___ Record excerpts

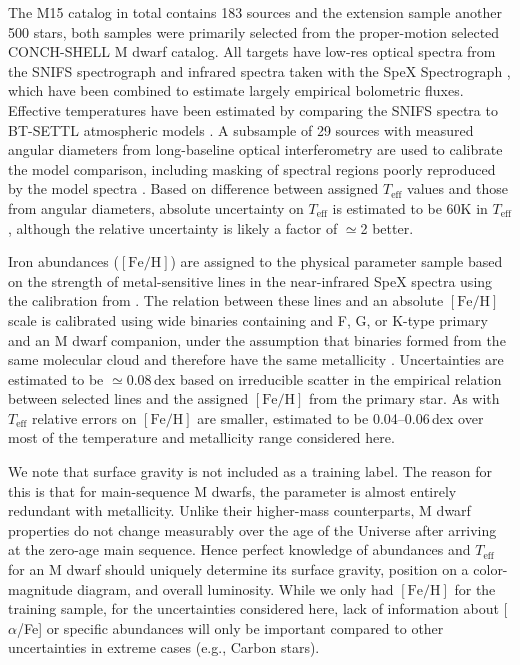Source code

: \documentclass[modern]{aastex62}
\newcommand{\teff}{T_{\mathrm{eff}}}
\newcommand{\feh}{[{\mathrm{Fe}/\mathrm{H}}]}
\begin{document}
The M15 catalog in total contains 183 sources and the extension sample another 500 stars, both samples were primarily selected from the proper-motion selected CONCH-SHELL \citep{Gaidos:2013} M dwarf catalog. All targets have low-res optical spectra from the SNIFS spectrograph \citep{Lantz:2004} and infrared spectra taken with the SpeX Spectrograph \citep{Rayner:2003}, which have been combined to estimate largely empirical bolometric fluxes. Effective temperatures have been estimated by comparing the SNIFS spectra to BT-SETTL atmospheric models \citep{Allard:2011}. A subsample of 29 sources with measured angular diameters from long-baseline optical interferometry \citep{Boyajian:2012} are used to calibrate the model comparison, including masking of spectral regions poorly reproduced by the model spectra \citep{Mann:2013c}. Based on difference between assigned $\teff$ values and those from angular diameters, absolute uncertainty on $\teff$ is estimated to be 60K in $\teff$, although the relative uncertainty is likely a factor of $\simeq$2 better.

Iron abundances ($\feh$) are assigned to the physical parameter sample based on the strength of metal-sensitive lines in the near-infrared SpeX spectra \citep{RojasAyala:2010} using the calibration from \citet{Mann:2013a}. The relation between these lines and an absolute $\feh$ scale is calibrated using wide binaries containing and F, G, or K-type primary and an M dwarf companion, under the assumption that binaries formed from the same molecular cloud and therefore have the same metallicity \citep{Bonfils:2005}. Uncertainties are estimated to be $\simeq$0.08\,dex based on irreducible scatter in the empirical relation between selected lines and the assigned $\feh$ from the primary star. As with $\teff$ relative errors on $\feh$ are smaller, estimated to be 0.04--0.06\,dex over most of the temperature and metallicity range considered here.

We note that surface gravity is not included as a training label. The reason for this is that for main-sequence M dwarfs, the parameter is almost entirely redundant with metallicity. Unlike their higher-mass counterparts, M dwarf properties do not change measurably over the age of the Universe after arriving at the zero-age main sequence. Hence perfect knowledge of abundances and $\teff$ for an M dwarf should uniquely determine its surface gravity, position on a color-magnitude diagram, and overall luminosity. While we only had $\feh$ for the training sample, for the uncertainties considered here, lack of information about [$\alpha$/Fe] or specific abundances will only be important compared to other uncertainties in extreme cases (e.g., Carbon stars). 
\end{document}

______
___ Record excerpts

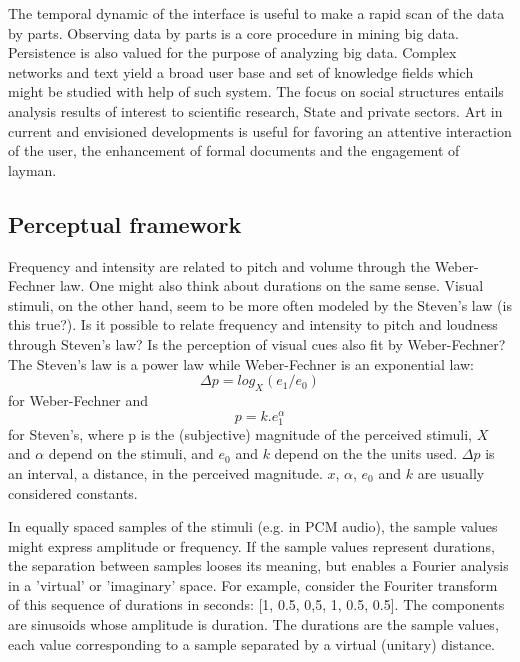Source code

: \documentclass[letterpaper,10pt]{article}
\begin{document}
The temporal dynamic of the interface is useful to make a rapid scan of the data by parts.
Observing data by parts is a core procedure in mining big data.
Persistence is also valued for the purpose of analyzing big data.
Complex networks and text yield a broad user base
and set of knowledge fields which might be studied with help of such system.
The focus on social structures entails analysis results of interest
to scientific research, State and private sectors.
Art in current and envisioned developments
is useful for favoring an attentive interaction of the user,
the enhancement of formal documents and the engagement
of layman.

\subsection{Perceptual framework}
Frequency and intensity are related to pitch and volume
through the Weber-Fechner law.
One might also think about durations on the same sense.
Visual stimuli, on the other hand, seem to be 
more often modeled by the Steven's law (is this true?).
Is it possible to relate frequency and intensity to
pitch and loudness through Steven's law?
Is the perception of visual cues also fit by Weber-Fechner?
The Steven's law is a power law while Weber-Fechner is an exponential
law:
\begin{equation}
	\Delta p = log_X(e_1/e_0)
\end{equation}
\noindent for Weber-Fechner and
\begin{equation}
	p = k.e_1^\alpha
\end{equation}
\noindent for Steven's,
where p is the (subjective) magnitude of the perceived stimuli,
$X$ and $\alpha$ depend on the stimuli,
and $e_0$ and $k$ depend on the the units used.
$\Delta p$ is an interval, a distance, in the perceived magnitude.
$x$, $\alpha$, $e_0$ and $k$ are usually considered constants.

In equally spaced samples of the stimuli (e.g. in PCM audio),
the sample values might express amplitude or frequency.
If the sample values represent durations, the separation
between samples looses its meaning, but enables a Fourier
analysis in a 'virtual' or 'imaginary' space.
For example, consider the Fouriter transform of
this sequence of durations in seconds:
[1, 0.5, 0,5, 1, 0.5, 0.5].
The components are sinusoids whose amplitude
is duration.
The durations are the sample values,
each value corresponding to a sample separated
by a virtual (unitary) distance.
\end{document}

______

→ **Work required**
Look through the data above. Each line containing the word "alpha" needs to be copied.

→ **Answer section**
We note that surface gravity is not included as a training label. The reason for this is that for main-sequence M dwarfs, the parameter is almost entirely redundant with metallicity. Unlike their higher-mass counterparts, M dwarf properties do not change measurably over the age of the Universe after arriving at the zero-age main sequence. Hence perfect knowledge of abundances and $\teff$ for an M dwarf should uniquely determine its surface gravity, position on a color-magnitude diagram, and overall luminosity. While we only had $\feh$ for the training sample, for the uncertainties considered here, lack of information about [$\alpha$/Fe] or specific abundances will only be important compared to other uncertainties in extreme cases (e.g., Carbon stars). 
	p = k.e_1^\alpha
$X$ and $\alpha$ depend on the stimuli,
$x$, $\alpha$, $e_0$ and $k$ are usually considered constants.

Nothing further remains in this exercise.